Fabricada en el siglo XVI, sus dimensiones son descomunales, mide mas
de tres metros de lado y en total su superficie supera los 10 metros
cuadrados. Se expone en el Victoria and Albert Museum, de Londres, y a lo largo de sus mas de cuatrocientos años de historia ha sido marcada por los innumerables graffitis de aquellos que la utilizaron. La corte inglesa, al menos hasta Enrique VIII, fue
en extremo viajera, Enrique se mudaba unas treinta veces al año. Este
carácter nómada de las monarquías generaba unos formidables problemas de
intendencia cada vez que se debía de afrontar el traslado de miles de
personas y un número infinito de objetos. Con Enrique VIII el diseño de
los palacios reales empieza a cambiar, fomentando por un lado una faceta
pública del Monarca; amplias salas donde este se pudiera mostrar, pero
reservando ya pequeños espacios para su intimidad y la de sus muy
afectos. Enrique VIII pensaba que la excesiva familiaridad del rey y
sus súbditos iba en detrimento de la autoridad real, pensando que hasta
el siglo XIV la cama y la mesa del soberano se disponía en una amplia
sala donde hacían vida en común.
En la ciudad de Sevilla,
enriquecida como pocas durante el siglo XVI y XVII con el comercio de
ultramar, las camas alcanzan elaboraciones muy sofisticadas:
incrustaciones de oro y nácar, terciopelo, damasco, seda, y un colchón
de lana. En Zaragoza, el arzobispo, regaló a la archiduquesa de Austria,
Ana de Baviera, el lecho y las colgaduras que había utilizado
durante su brevísima estancia en la ciudad, y cuyo valor, por la calidad
de la invitada, debía ser elevadísimo. El marques de Tarifa poseía
decenas de lechos, pero el suyo, en particular, lo tenia en tanta estima
que la cámara donde se hallaba dispuesto estaba permanentemente cerrada
con llave. A los pies de esta cama había colocado su espada, no
sabemos muy bien con que intenciones, pero nos las imaginamos. Alfonso V de Aragón,
otro gran remolón, gustaba de hacer vida en la cama, y como era un gran
lector, el suelo, bajo la misma, se hallaba cubierto de libros.
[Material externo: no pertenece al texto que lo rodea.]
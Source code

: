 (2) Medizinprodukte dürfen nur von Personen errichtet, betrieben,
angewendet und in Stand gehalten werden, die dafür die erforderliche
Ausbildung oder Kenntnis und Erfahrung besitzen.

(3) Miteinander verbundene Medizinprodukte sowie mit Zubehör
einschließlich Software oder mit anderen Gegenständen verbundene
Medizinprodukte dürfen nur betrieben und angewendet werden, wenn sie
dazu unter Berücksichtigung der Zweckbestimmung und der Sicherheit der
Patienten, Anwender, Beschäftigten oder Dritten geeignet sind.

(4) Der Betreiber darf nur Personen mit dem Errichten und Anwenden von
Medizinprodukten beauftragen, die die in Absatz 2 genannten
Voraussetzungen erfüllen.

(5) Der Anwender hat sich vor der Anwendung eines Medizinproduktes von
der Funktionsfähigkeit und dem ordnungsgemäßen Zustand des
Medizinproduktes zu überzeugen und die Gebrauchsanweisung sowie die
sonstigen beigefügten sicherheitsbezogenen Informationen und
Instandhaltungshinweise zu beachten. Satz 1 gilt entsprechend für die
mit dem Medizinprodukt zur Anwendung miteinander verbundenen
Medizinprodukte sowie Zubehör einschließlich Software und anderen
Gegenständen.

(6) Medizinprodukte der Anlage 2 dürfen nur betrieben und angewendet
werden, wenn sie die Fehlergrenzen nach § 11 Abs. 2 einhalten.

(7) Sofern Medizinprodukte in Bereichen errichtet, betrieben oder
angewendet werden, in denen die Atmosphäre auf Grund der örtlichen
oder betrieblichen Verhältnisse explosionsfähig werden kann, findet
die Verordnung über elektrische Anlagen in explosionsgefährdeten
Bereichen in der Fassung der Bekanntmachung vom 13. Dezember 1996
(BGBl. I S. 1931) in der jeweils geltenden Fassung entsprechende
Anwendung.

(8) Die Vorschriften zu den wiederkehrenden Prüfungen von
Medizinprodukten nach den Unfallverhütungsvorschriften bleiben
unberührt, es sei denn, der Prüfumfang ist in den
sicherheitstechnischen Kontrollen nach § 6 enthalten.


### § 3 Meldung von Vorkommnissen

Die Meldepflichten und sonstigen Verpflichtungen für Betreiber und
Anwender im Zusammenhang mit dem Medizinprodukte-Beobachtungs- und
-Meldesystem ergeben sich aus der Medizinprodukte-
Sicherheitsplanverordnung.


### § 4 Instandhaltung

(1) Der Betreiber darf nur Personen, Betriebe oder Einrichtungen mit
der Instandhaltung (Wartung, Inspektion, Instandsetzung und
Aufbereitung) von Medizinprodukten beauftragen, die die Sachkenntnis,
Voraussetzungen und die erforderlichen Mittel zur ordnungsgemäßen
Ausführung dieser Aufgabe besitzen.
Conviene destacar que las habitaciones principales eran utilizadas con
frecuencia como salones. La anfitriona, principalmente, recibía a sus
invitados sin levantarse de la cama, cubierta con sabanas y colcha,
aunque vestida para la ocasión. Juan de Zabaleta, un costumbrista español del siglo XVII, ofrece en "El día de fiesta por la mañana y por la tarde",
un intenso esbozo de una jornada femenina de la España barroca, en
ella, la anfitriona, que es de mala salud, recibe sobre un estrado a
sus numerosas invitadas, mientras que se queja de su frágil naturaleza.
Luce dos parchecitos negros sobre las sienes [lunares postizos] y
nunca besa a sus invitadas por temor a descomponer el aparatoso
maquillaje del que van provistas. Esta mujer suele recibir a sus
invitadas más íntimas en un estrado dispuesto en la misma alcoba donde
se situa su cama. Dicho estrado recibía el nombre de "cariño"
El llamado Archivo Histórico de Protocolos,
un registro notarial de varios siglos de antigüedad, es
extraordinariamente útil en el rastreo de objetos del pasado. Por él
sabemos que son numerosos los lechos llevados como dote al matrimonio o
son aportados al mismo por uno de los cónyuges. Véase el caso de Don Nicolás Díaz de la Vega en 1666, que aportó más de veinte lechos al domicilio; bien es verdad que varios de ellos: "los de armar", eran meros catres para el servicio que se desmontaban durante el día.